• _WHAT THE TASK REQUIRES_: After finding the line with "Sleep knowledge raises" in the entries below, retype exactly each line from there through the line with "Only a few school‐based", including that final line.

----------

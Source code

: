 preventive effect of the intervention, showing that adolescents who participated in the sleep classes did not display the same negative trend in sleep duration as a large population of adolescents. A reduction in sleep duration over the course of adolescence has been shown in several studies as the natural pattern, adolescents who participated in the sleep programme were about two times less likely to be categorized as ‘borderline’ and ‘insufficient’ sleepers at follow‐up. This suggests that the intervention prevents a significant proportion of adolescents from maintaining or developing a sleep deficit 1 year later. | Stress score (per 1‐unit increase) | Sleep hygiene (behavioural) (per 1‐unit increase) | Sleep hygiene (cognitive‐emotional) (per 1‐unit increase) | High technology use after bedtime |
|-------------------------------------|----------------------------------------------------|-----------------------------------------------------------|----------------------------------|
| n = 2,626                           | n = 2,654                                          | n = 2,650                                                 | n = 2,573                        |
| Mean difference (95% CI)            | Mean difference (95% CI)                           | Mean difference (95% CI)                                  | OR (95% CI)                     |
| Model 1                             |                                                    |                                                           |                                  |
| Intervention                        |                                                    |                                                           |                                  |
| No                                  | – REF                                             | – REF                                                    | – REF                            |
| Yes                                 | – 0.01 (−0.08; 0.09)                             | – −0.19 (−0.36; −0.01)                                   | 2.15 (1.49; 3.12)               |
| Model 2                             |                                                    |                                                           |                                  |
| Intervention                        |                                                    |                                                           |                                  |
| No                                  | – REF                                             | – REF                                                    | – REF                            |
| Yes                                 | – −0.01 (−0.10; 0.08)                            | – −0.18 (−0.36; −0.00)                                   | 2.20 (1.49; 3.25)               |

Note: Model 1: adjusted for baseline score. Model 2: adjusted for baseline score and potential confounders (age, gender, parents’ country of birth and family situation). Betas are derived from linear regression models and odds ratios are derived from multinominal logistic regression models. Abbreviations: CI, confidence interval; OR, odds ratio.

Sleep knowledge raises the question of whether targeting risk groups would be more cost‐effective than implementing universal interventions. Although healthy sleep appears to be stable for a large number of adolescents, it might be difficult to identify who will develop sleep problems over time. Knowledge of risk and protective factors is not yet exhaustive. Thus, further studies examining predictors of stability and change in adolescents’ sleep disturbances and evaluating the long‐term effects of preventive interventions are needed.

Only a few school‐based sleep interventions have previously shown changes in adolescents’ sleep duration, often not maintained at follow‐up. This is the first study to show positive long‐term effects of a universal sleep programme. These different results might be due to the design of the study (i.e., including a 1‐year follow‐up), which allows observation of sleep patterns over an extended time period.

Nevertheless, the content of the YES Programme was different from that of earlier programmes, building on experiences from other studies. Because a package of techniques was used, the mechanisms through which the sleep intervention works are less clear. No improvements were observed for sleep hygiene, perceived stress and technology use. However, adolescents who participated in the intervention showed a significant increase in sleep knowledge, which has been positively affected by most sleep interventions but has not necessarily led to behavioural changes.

----------

• _YOUR SOLUTION_:
Sleep knowledge raises the question of whether targeting risk groups would be more cost‐effective than implementing universal interventions. Although healthy sleep appears to be stable for a large number of adolescents, it might be difficult to identify who will develop sleep problems over time. Knowledge of risk and protective factors is not yet exhaustive. Thus, further studies examining predictors of stability and change in adolescents’ sleep disturbances and evaluating the long‐term effects of preventive interventions are needed.

Only a few school‐based sleep interventions have previously shown changes in adolescents’ sleep duration, often not maintained at follow‐up. This is the first study to show positive long‐term effects of a universal sleep programme. These different results might be due to the design of the study (i.e., including a 1‐year follow‐up), which allows observation of sleep patterns over an extended time period.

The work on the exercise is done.